Restate the listing below word for word, omitting any images.

Data:
================

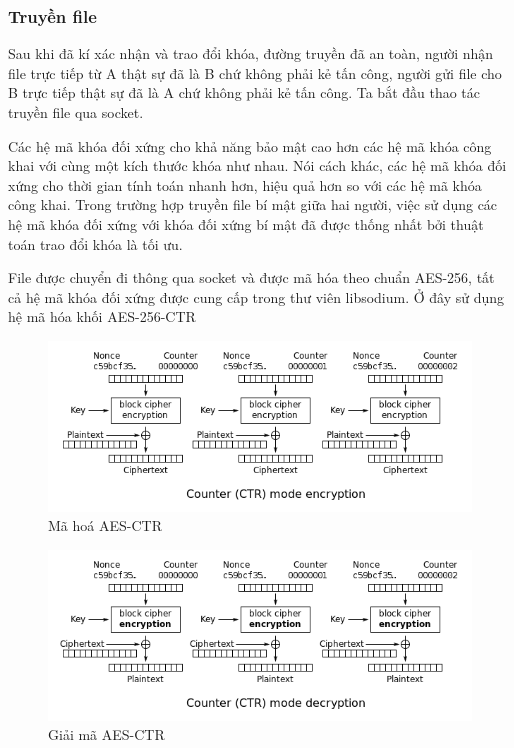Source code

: \documentclass[a4paper,12pt]{report}
\begin{document}
\subsubsection*{Truyền file}
Sau khi đã kí xác nhận và trao đổi khóa, đường truyền đã an toàn, người nhận file trực tiếp từ A thật sự đã là B chứ không phải kẻ tấn công, người gửi file cho B trực tiếp thật sự
đã là A chứ không phải kẻ tấn công. Ta bắt đầu thao tác truyền file qua socket. 

Các hệ mã khóa đối xứng cho khả năng bảo mật cao hơn các hệ mã khóa công khai với cùng một kích thước khóa như nhau. Nói cách khác, các hệ mã khóa đối xứng cho thời gian tính toán nhanh hơn, hiệu quả hơn so với các hệ mã khóa công khai. Trong trường hợp truyền file bí mật giữa hai người, việc sử dụng các hệ mã khóa đối xứng với khóa đối xứng bí mật đã được thống nhất bởi thuật toán trao đổi khóa là tối ưu.

File được chuyển đi thông qua socket và được mã hóa theo chuẩn AES-256, tất cả hệ mã khóa đối xứng được cung cấp trong thư viên libsodium. Ở đây sử dụng hệ mã hóa khối AES-256-CTR
\begin{center}
\begin{figure}[H]
\includegraphics[width=0.9\linewidth]{../ctr-en.png}
\caption{Mã hoá AES-CTR}
\end{figure}
\end{center}
\begin{center}
\begin{figure}[H]
\includegraphics[width=0.9\linewidth]{../ctr-de.png}
\caption{Giải mã AES-CTR}
\end{figure}
\end{center}
\end{document}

================

Exercise response:
Source code

: \documentclass[a4paper,12pt]{report}
\begin{document}
\subsubsection*{Truyền file}
Sau khi đã kí xác nhận và trao đổi khóa, đường truyền đã an toàn, người nhận file trực tiếp từ A thật sự đã là B chứ không phải kẻ tấn công, người gửi file cho B trực tiếp thật sự
đã là A chứ không phải kẻ tấn công. Ta bắt đầu thao tác truyền file qua socket. 

Các hệ mã khóa đối xứng cho khả năng bảo mật cao hơn các hệ mã khóa công khai với cùng một kích thước khóa như nhau. Nói cách khác, các hệ mã khóa đối xứng cho thời gian tính toán nhanh hơn, hiệu quả hơn so với các hệ mã khóa công khai. Trong trường hợp truyền file bí mật giữa hai người, việc sử dụng các hệ mã khóa đối xứng với khóa đối xứng bí mật đã được thống nhất bởi thuật toán trao đổi khóa là tối ưu.

File được chuyển đi thông qua socket và được mã hóa theo chuẩn AES-256, tất cả hệ mã khóa đối xứng được cung cấp trong thư viên libsodium. Ở đây sử dụng hệ mã hóa khối AES-256-CTR
\begin{center}
\begin{figure}[H]
\includegraphics[width=0.9\linewidth]{../ctr-en.png}
\caption{Mã hoá AES-CTR}
\end{figure}
\end{center}
\begin{center}
\begin{figure}[H]
\includegraphics[width=0.9\linewidth]{../ctr-de.png}
\caption{Giải mã AES-CTR}
\end{figure}
\end{center}
\end{document}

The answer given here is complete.